• [ENTRIES SUPPLIED]:
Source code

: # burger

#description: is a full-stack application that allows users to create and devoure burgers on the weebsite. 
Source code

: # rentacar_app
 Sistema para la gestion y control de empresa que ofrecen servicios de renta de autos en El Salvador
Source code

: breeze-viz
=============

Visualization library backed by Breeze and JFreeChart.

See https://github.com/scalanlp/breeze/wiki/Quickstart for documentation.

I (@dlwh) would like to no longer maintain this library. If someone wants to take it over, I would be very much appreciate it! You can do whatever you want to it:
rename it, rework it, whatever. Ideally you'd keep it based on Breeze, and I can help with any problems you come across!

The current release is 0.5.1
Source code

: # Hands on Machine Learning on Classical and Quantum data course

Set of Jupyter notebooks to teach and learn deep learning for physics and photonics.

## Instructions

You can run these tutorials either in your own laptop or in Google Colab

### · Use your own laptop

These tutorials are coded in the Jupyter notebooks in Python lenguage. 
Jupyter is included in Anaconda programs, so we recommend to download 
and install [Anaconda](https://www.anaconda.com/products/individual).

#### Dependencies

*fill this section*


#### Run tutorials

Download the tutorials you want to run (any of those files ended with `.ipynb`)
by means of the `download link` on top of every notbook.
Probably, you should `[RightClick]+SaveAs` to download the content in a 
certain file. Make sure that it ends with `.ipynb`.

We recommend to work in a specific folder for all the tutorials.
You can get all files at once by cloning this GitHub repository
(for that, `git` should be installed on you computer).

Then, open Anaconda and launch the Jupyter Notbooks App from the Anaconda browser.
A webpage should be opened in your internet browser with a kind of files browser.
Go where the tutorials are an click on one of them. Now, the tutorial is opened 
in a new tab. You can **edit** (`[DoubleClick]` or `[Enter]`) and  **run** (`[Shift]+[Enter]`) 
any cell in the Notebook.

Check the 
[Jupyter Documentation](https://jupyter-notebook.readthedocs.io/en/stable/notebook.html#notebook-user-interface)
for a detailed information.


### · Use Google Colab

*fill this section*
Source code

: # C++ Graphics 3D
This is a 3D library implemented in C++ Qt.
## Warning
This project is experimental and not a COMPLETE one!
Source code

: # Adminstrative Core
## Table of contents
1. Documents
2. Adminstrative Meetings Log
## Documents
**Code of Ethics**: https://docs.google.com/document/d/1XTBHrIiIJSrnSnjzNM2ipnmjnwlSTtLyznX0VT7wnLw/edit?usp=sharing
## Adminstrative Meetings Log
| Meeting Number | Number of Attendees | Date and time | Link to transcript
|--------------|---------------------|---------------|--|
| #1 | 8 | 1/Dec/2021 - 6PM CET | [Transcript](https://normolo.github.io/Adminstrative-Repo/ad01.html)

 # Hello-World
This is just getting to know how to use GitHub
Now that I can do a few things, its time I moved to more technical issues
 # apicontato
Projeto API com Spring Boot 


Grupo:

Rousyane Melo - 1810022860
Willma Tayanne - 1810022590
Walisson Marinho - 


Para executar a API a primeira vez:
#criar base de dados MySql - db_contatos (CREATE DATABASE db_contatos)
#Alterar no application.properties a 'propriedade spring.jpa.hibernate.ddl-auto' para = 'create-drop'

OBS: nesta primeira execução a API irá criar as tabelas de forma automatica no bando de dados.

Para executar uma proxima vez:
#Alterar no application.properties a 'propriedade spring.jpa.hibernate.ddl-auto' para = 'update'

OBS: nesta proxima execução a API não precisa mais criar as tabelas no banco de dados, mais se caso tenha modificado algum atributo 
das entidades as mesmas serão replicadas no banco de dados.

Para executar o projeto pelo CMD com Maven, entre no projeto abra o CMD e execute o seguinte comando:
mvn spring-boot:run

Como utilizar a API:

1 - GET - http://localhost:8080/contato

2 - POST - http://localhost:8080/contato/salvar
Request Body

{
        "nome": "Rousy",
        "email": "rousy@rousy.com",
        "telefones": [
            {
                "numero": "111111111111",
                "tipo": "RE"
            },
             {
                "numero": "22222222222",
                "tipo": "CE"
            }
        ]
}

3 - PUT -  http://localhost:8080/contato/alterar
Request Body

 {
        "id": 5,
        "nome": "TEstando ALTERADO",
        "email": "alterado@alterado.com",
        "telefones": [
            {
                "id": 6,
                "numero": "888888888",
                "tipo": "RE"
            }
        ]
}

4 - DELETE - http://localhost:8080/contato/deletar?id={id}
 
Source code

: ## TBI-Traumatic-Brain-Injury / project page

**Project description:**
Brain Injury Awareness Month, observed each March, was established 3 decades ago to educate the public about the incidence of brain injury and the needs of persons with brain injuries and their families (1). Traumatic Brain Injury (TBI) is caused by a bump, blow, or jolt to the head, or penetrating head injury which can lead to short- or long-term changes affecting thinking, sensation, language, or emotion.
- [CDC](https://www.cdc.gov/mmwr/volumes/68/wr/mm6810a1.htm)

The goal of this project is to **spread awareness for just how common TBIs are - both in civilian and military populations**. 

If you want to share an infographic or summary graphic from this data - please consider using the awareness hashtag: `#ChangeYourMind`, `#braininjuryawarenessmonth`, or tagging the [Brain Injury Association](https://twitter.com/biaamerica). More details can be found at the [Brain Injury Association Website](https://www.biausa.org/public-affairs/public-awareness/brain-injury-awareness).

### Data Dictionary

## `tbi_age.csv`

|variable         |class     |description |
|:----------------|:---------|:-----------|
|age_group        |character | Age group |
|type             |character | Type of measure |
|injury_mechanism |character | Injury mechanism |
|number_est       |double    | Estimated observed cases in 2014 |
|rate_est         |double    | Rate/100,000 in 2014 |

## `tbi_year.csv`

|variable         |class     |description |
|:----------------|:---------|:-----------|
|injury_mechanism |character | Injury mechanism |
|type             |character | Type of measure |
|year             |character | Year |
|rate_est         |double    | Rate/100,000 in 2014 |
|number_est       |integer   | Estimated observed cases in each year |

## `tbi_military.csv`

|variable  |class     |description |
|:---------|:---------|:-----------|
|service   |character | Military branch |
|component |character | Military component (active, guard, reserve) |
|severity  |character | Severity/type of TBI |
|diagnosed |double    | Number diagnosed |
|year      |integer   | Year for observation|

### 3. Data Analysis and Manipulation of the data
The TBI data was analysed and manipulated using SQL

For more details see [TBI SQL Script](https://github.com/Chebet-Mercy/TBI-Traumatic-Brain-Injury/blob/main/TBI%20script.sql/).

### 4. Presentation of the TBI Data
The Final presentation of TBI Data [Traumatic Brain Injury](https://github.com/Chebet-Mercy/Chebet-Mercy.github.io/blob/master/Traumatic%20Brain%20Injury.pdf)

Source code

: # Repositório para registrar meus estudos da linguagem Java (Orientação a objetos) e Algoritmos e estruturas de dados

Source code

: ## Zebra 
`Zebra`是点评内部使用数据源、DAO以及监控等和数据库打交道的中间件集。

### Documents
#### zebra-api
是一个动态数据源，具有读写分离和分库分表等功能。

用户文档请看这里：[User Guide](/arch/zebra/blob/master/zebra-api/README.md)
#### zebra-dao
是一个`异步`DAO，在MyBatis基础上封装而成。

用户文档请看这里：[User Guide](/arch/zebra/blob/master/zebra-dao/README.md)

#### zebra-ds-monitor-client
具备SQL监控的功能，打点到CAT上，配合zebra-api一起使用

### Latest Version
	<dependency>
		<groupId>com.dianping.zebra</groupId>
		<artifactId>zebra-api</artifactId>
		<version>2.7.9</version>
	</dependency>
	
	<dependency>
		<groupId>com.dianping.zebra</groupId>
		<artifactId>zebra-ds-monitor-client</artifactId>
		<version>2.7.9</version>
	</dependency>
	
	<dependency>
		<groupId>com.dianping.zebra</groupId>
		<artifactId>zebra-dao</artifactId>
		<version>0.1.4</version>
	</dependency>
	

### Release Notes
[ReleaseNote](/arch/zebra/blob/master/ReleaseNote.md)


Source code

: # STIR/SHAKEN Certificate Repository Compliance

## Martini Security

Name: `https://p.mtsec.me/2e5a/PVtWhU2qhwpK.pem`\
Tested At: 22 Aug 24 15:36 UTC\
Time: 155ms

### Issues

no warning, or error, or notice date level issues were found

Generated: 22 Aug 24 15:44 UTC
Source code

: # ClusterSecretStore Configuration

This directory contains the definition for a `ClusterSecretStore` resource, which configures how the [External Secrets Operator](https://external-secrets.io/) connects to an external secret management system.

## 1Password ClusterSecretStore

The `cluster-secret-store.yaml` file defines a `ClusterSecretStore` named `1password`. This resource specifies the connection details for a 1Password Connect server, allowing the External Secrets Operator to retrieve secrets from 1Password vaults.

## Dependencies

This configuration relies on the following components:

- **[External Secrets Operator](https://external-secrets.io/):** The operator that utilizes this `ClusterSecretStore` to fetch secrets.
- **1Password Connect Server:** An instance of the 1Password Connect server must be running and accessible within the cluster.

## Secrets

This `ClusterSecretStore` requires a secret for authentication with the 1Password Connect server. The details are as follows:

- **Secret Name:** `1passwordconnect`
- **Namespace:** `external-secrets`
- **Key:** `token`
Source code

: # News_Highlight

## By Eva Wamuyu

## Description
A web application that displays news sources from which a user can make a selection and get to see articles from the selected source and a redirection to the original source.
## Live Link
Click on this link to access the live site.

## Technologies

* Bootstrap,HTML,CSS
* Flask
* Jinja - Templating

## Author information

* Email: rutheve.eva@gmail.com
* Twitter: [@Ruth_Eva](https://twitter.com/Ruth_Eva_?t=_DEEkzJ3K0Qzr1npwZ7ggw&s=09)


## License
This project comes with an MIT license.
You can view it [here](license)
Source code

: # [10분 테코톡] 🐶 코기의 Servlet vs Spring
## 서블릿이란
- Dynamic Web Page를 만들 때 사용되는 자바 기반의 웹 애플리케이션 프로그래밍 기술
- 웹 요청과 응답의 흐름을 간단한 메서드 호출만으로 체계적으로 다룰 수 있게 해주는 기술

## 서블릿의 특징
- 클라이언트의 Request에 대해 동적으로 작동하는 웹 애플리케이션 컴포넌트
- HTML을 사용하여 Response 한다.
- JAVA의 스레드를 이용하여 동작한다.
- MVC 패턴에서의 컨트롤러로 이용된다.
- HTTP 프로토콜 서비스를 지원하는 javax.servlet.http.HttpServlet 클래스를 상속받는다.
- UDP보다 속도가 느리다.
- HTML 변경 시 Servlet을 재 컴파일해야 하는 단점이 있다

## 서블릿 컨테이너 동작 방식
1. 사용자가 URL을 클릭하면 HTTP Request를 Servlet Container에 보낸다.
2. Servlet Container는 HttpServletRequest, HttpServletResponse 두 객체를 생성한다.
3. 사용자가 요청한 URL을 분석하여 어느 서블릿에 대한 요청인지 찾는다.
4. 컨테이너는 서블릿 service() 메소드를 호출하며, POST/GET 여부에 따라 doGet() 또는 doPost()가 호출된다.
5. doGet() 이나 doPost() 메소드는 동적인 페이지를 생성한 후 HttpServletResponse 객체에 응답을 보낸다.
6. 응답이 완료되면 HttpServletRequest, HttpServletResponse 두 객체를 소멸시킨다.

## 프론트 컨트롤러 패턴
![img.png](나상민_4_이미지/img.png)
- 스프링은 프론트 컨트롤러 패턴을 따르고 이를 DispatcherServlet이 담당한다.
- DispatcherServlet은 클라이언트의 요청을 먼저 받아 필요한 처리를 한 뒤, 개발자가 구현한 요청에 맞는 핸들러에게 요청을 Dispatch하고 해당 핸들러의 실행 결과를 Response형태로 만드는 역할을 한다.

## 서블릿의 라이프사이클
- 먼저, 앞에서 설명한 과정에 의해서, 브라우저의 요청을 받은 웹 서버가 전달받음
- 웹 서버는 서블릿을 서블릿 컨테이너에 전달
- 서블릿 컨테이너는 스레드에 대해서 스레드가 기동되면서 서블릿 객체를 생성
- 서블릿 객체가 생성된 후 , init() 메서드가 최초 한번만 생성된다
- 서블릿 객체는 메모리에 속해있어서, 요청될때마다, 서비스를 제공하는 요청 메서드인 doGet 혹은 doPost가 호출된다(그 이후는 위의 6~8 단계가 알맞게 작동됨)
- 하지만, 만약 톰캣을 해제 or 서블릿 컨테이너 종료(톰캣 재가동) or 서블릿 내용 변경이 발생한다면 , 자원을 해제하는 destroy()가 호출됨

• [TASK BRIEF]:
From the records above, count the lines that contain "banco". Only the number should be written.

• [ANSWER TO THIS PROBLEM]:
2